In the film, Celie’s self-awareness and confidence builds steadily in the presence of Shug Avery (Taraji P. Henson), the free-spirited, local celebrity and, later, Celie’s lover and friend. While still suffering at home, Celie comes into her own much sooner than in the original film. She’s comfortable wearing sequins and lipstick, and her bond with Shug is more pronounced.

Bazawule’s intention was to oscillate between joy and pain, a very human approach, he said. “We never wallow in just pain. Certainly, a people who have birthed such beautiful manifestations to this world, there’s no way that Black people just deal with pain. It’s impossible,” he said. “When you hear gospel, when you hear jazz, when you hear all these things, that’s turning pain into power.”

He explained that the pain-joy approach “gave us a much fuller picture of her struggles. It was also the back and forth between her reality and her fantasies, and that is also a very important place, a refuge, in a way, for someone like her who was dealing with an external abuser. She could create a world in which she was more powerful than her abuser.”

Celie experiences bliss in part through dance. However, Barrino-Taylor, known for gospel and R&B ballads, wasn’t used to up-tempo movement.

“When they first said I had to learn how to tap dance, I thought everybody was crazy,” she said, giggling. “I literally laughed, I cried, I laughed, I cried. I was terrified. I didn’t even think my feet were going to move.”
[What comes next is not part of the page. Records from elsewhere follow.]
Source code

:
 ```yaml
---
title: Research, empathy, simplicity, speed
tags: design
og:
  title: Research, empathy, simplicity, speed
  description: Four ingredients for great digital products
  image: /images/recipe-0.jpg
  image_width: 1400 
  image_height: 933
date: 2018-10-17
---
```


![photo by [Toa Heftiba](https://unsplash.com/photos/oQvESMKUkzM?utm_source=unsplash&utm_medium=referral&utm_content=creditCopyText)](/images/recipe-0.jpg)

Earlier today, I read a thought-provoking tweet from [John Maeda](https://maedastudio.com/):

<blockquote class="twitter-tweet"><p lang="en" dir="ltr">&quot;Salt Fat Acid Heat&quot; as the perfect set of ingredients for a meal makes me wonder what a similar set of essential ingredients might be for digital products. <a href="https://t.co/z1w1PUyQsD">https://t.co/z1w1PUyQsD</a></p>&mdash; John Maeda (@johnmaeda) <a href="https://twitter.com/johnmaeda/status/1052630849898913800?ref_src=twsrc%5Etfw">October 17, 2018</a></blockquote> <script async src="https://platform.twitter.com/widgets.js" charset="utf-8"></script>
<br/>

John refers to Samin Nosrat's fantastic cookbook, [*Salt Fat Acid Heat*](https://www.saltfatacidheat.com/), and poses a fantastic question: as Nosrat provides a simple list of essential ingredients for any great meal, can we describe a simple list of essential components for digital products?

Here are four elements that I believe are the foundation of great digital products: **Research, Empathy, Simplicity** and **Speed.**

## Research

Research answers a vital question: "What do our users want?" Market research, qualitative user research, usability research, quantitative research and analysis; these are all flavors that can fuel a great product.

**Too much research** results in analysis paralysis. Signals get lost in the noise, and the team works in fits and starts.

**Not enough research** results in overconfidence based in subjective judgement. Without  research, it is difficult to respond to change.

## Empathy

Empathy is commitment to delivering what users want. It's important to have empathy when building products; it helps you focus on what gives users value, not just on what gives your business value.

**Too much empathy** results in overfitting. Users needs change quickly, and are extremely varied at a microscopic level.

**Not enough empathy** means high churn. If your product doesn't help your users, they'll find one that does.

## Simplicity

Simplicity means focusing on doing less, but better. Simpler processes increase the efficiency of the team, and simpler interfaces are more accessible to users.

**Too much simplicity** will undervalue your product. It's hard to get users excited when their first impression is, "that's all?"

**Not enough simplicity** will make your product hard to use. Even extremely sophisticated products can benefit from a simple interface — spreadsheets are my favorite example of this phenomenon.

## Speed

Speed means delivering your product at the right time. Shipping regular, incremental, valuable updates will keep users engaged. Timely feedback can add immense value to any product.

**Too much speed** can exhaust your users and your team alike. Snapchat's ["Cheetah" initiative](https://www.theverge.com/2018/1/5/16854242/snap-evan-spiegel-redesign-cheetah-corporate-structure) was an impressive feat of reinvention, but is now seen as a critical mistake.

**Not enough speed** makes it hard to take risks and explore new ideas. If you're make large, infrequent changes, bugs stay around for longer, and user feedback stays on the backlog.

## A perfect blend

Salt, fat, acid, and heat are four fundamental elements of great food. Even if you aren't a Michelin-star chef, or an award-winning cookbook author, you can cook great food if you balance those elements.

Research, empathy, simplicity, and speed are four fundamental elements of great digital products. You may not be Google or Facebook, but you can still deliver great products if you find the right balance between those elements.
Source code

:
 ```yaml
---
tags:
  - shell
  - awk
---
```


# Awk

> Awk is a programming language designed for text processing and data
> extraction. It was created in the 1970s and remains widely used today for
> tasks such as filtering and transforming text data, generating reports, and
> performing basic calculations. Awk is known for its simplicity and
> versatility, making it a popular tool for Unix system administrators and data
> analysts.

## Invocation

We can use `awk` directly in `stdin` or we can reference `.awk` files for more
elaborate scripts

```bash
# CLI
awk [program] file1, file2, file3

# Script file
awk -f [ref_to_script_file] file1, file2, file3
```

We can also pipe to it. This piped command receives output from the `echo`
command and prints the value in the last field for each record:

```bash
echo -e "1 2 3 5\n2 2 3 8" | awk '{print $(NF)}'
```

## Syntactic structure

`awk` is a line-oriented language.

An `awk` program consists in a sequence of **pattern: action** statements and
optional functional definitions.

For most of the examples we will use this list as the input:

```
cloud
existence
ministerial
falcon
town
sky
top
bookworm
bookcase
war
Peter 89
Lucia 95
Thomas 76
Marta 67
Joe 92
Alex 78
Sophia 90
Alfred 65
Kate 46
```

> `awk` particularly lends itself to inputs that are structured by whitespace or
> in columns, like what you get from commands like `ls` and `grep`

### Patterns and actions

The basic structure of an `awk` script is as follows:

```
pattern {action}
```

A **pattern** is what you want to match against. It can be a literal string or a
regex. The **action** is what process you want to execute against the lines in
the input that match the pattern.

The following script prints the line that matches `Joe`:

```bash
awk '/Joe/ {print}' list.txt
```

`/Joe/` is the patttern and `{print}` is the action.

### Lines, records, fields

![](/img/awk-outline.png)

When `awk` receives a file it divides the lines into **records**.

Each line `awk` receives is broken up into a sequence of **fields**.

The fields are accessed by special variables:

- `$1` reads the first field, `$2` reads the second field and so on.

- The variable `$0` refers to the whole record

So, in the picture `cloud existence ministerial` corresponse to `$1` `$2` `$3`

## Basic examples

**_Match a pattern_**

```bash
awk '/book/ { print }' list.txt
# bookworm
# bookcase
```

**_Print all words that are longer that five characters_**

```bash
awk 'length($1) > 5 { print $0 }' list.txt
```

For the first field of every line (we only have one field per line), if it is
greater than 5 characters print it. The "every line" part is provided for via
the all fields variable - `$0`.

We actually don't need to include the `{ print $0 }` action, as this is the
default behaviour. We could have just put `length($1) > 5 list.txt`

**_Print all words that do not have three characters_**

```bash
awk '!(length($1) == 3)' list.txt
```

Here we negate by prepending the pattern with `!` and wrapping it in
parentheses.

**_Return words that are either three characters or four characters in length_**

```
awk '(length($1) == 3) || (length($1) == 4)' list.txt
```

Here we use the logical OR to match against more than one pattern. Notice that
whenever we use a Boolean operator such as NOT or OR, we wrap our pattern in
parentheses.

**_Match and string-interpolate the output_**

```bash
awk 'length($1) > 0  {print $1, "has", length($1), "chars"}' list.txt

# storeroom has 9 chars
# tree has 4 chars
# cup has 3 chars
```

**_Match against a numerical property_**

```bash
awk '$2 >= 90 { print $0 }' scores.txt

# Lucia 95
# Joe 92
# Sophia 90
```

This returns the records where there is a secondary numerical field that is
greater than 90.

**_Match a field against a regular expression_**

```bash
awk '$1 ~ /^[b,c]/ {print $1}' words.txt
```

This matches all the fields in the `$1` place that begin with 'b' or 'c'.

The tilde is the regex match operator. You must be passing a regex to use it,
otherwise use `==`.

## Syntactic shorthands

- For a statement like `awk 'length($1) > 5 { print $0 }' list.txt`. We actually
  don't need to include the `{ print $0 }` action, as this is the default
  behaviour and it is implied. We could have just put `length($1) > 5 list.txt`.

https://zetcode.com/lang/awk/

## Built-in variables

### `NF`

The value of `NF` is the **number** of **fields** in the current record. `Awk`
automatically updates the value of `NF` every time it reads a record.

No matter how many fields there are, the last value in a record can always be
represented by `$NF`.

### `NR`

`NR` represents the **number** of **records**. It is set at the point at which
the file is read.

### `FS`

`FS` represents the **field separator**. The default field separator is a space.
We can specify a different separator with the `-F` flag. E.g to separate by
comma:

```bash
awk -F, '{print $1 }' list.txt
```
The process was challenging, but Barrino-Taylor stuck with it. After a full day of shooting on location in Georgia, she dragged herself into her garage, armed with a pair of tap shoes and got to work. “We wouldn’t get home until, like, 6, 7 o’clock in the morning. But I would go in there, put my tights on, and I would practice. Because I knew on the day when we filmed, I needed to allow Celie to take over, not be thinking 1-2-3-4, ba-ba-ba-ba, ba-ba-ba-ba,” she rhythmed.